Afterward, as per TWA’s suggestion, I crossed town to meet Dolker, a woman working at the Tibetan Career Center. With her firm gaze and unabashed discussion of women’s issues, violence against women, and the need for sex education, I stumbled upon another wonderful resource in the world of Tibetan women. She immediately had a handful of suggestions for me, from groups to check out to events for attending.
I have, after years of study and preparation, finally met one of the ani (Tibetan nun) face-to-face. The meeting gave me great hopes for this project’s success.
Stepping onto the grounds of Geden Choeling, the oldest ani gompo (Tibetan nunnery) in Dharamsala, I looked from door to door, saw nuns doing laundry, cooking together, thriving in their own community in exile from their homeland, and felt a rush of surreal excitement. This was Geden Choeling, the place I’d read about and imagined, this was the place. A true dharamsala – because the name itself literally means “Safe haven for the people of the dharma.”
I want to take a moment, since there are so many new people finding out about Restored Voice Project, to talk about this project’s scope and mission.

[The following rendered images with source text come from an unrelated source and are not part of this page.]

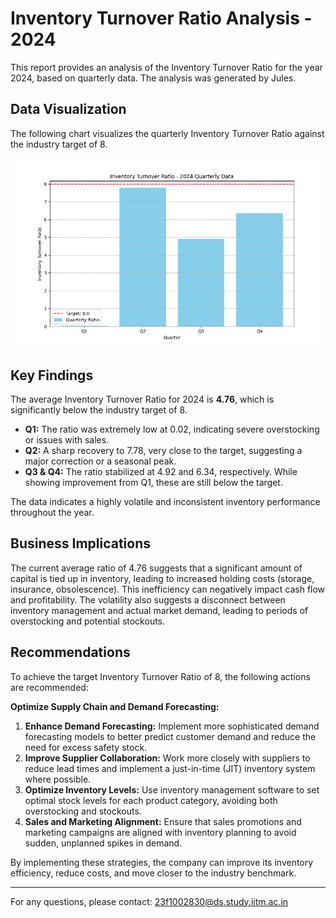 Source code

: # Inventory Turnover Ratio Analysis - 2024

This report provides an analysis of the Inventory Turnover Ratio for the year 2024, based on quarterly data. The analysis was generated by Jules.

## Data Visualization

The following chart visualizes the quarterly Inventory Turnover Ratio against the industry target of 8.

![Inventory Turnover Chart](inventory_turnover_chart.png)

## Key Findings

The average Inventory Turnover Ratio for 2024 is **4.76**, which is significantly below the industry target of 8.

- **Q1:** The ratio was extremely low at 0.02, indicating severe overstocking or issues with sales.
- **Q2:** A sharp recovery to 7.78, very close to the target, suggesting a major correction or a seasonal peak.
- **Q3 & Q4:** The ratio stabilized at 4.92 and 6.34, respectively. While showing improvement from Q1, these are still below the target.

The data indicates a highly volatile and inconsistent inventory performance throughout the year.

## Business Implications

The current average ratio of 4.76 suggests that a significant amount of capital is tied up in inventory, leading to increased holding costs (storage, insurance, obsolescence). This inefficiency can negatively impact cash flow and profitability. The volatility also suggests a disconnect between inventory management and actual market demand, leading to periods of overstocking and potential stockouts.

## Recommendations

To achieve the target Inventory Turnover Ratio of 8, the following actions are recommended:

**Optimize Supply Chain and Demand Forecasting:**

1.  **Enhance Demand Forecasting:** Implement more sophisticated demand forecasting models to better predict customer demand and reduce the need for excess safety stock.
2.  **Improve Supplier Collaboration:** Work more closely with suppliers to reduce lead times and implement a just-in-time (JIT) inventory system where possible.
3.  **Optimize Inventory Levels:** Use inventory management software to set optimal stock levels for each product category, avoiding both overstocking and stockouts.
4.  **Sales and Marketing Alignment:** Ensure that sales promotions and marketing campaigns are aligned with inventory planning to avoid sudden, unplanned spikes in demand.

By implementing these strategies, the company can improve its inventory efficiency, reduce costs, and move closer to the industry benchmark.

---

For any questions, please contact: 23f1002830@ds.study.iitm.ac.in
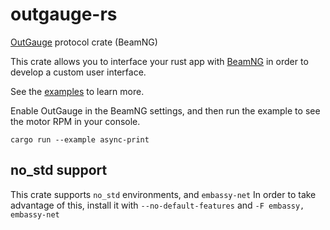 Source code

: # outgauge-rs
[OutGauge](https://documentation.beamng.com/modding/protocols/) protocol crate (BeamNG)

This crate allows you to interface your rust app with [BeamNG](https://beamng.com/game/) in order to develop a custom user interface.

See the [examples](https://github.com/adryzz/outgauge-rs/tree/master/examples) to learn more.

Enable OutGauge in the BeamNG settings, and then run the example to see the motor RPM in your console.

`cargo run --example async-print`

## no_std support

This crate supports `no_std` environments, and `embassy-net`
In order to take advantage of this, install it with `--no-default-features` and `-F embassy, embassy-net` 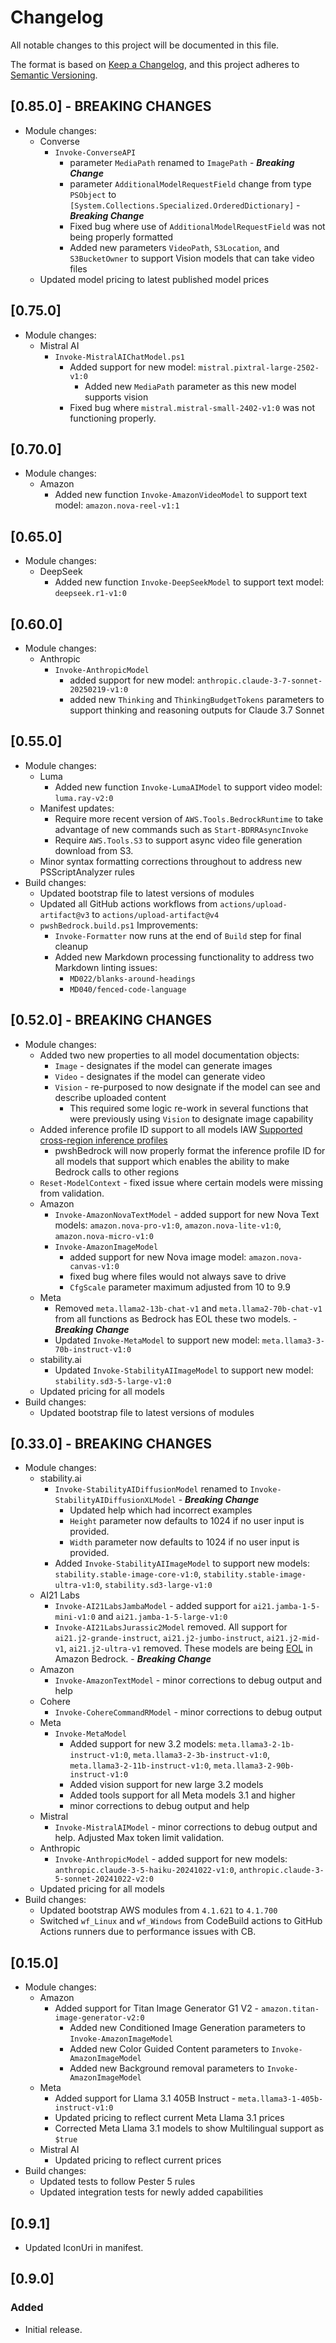 # Changelog

All notable changes to this project will be documented in this file.

The format is based on [Keep a Changelog](https://keepachangelog.com/en/1.2.0/),
and this project adheres to [Semantic Versioning](https://semver.org/spec/v2.0.0.html).

## [0.85.0] - **BREAKING CHANGES**

- Module changes:
    - Converse
        - `Invoke-ConverseAPI`
            - parameter `MediaPath` renamed to `ImagePath` - ***Breaking Change***
            - parameter `AdditionalModelRequestField` change from type `PSObject` to `[System.Collections.Specialized.OrderedDictionary]` - ***Breaking Change***
            - Fixed bug where use of `AdditionalModelRequestField` was not being properly formatted
            - Added new parameters `VideoPath`, `S3Location`, and `S3BucketOwner` to support Vision models that can take video files
    - Updated model pricing to latest published model prices

## [0.75.0]

- Module changes:
    - Mistral AI
        - `Invoke-MistralAIChatModel.ps1`
            - Added support for new model: `mistral.pixtral-large-2502-v1:0`
                - Added new `MediaPath` parameter as this new model supports vision
            - Fixed bug where `mistral.mistral-small-2402-v1:0` was not functioning properly.

## [0.70.0]

- Module changes:
    - Amazon
        - Added new function `Invoke-AmazonVideoModel` to support text model: `amazon.nova-reel-v1:1`

## [0.65.0]

- Module changes:
    - DeepSeek
        - Added new function `Invoke-DeepSeekModel` to support text model: `deepseek.r1-v1:0`

## [0.60.0]

- Module changes:
    - Anthropic
        - `Invoke-AnthropicModel`
            - added support for new model: `anthropic.claude-3-7-sonnet-20250219-v1:0`
            - added new `Thinking` and `ThinkingBudgetTokens` parameters to support thinking and reasoning outputs for Claude 3.7 Sonnet

## [0.55.0]

- Module changes:
    - Luma
        - Added new function `Invoke-LumaAIModel` to support video model: `luma.ray-v2:0`
    - Manifest updates:
        - Require more recent version of `AWS.Tools.BedrockRuntime` to take advantage of new commands such as `Start-BDRRAsyncInvoke`
        - Require `AWS.Tools.S3` to support async video file generation download from S3.
    - Minor syntax formatting corrections throughout to address new PSScriptAnalyzer rules
- Build changes:
    - Updated bootstrap file to latest versions of modules
    - Updated all GitHub actions workflows from `actions/upload-artifact@v3` to `actions/upload-artifact@v4`
    - `pwshBedrock.build.ps1` Improvements:
        - `Invoke-Formatter` now runs at the end of `Build` step for final cleanup
        - Added new Markdown processing functionality to address two Markdown linting issues:
            - `MD022/blanks-around-headings`
            - `MD040/fenced-code-language`

## [0.52.0] - **BREAKING CHANGES**

- Module changes:
    - Added two new properties to all model documentation objects:
        - `Image` - designates if the model can generate images
        - `Video` - designates if the model can generate video
        - `Vision` - re-purposed to now designate if the model can see and describe uploaded content
            - This required some logic re-work in several functions that were previously using `Vision` to designate image capability
    - Added inference profile ID support to all models IAW [Supported cross-region inference profiles](https://docs.aws.amazon.com/bedrock/latest/userguide/inference-profiles-support.html)
        - pwshBedrock will now properly format the inference profile ID for all models that support which enables the ability to make Bedrock calls to other regions
    - `Reset-ModelContext` - fixed issue where certain models were missing from validation.
    - Amazon
        - `Invoke-AmazonNovaTextModel` - added support for new Nova Text models: `amazon.nova-pro-v1:0`, `amazon.nova-lite-v1:0`, `amazon.nova-micro-v1:0`
        - `Invoke-AmazonImageModel`
            - added support for new Nova image model: `amazon.nova-canvas-v1:0`
            - fixed bug where files would not always save to drive
            - `CfgScale` parameter maximum adjusted from 10 to 9.9
    - Meta
        - Removed `meta.llama2-13b-chat-v1` and `meta.llama2-70b-chat-v1` from all functions as Bedrock has EOL these two models. - ***Breaking Change***
        - Updated `Invoke-MetaModel` to support new model: `meta.llama3-3-70b-instruct-v1:0`
    - stability.ai
        - Updated `Invoke-StabilityAIImageModel` to support new model: `stability.sd3-5-large-v1:0`
    - Updated pricing for all models
- Build changes:
    - Updated bootstrap file to latest versions of modules

## [0.33.0] - **BREAKING CHANGES**

- Module changes:
    - stability.ai
        - `Invoke-StabilityAIDiffusionModel` renamed to `Invoke-StabilityAIDiffusionXLModel` - ***Breaking Change***
            - Updated help which had incorrect examples
            - `Height` parameter now defaults to 1024 if no user input is provided.
            - `Width` parameter now defaults to 1024 if no user input is provided.
        - Added `Invoke-StabilityAIImageModel` to support new models: `stability.stable-image-core-v1:0`, `stability.stable-image-ultra-v1:0`, `stability.sd3-large-v1:0`
    - AI21 Labs
        - `Invoke-AI21LabsJambaModel` - added support for `ai21.jamba-1-5-mini-v1:0` and `ai21.jamba-1-5-large-v1:0`
        - `Invoke-AI21LabsJurassic2Model` removed. All support for `ai21.j2-grande-instruct`, `ai21.j2-jumbo-instruct`, `ai21.j2-mid-v1`, `ai21.j2-ultra-v1` removed. These models are being [EOL](https://docs.aws.amazon.com/bedrock/latest/userguide/model-lifecycle.html) in Amazon Bedrock. - ***Breaking Change***
    - Amazon
        - `Invoke-AmazonTextModel` - minor corrections to debug output and help
    - Cohere
        - `Invoke-CohereCommandRModel` - minor corrections to debug output
    - Meta
        - `Invoke-MetaModel`
            - Added support for new 3.2 models: `meta.llama3-2-1b-instruct-v1:0`, `meta.llama3-2-3b-instruct-v1:0`, `meta.llama3-2-11b-instruct-v1:0`,  `meta.llama3-2-90b-instruct-v1:0`
            - Added vision support for new large 3.2 models
            - Added tools support for all Meta models 3.1 and higher
            - minor corrections to debug output and help
    - Mistral
        - `Invoke-MistralAIModel` - minor corrections to debug output and help. Adjusted Max token limit validation.
    - Anthropic
        - `Invoke-AnthropicModel` - added support for new models: `anthropic.claude-3-5-haiku-20241022-v1:0`, `anthropic.claude-3-5-sonnet-20241022-v2:0`
    - Updated pricing for all models
- Build changes:
    - Updated bootstrap AWS modules from `4.1.621` to `4.1.700`
    - Switched `wf_Linux` and `wf_Windows` from CodeBuild actions to GitHub Actions runners due to performance issues with CB.

## [0.15.0]

- Module changes:
    - Amazon
        - Added support for Titan Image Generator G1 V2 - `amazon.titan-image-generator-v2:0`
            - Added new Conditioned Image Generation parameters to `Invoke-AmazonImageModel`
            - Added new Color Guided Content parameters to `Invoke-AmazonImageModel`
            - Added new Background removal parameters to `Invoke-AmazonImageModel`
    - Meta
        - Added support for Llama 3.1 405B Instruct - `meta.llama3-1-405b-instruct-v1:0`
        - Updated pricing to reflect current Meta Llama 3.1 prices
        - Corrected Meta Llama 3.1 models to show Multilingual support as `$true`
    - Mistral AI
        - Updated pricing to reflect current prices
- Build changes:
    - Updated tests to follow Pester 5 rules
    - Updated integration tests for newly added capabilities

## [0.9.1]

- Updated IconUri in manifest.

## [0.9.0]

### Added

- Initial release.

Restored Voice Project seeks to empower these women, who have been silenced by the Chinese authorities (and whose kindred and kin are still being silenced), by giving them a chance to finally share their perspectives. What’s happening in Tibet is happening to Tibetans, and yet the story we hear is moderated by the Han Chinese. It’s a Tibetan story told by non-Tibetans, in our mainstream media.
Often, in reading the nuns’ TNP bios, I encountered a familiar sentiment at the end of their abbreviated life story:
“The West needs to remember what is going on in Tibet…”
“I want to learn English so that I can tell the world about Tibet…”
“I am going to be a teacher, so that I can go back to Tibet and teach in my village, where there was no school… I will keep fighting peacefully for Tibet to be free….”
“I am going to learn English because the world cannot forget about what is happening in Tibet…”(*)
Now, decades since the Chinese invaded, we still haven’t heard from these women, and most of us don’t even know they exist. Why not?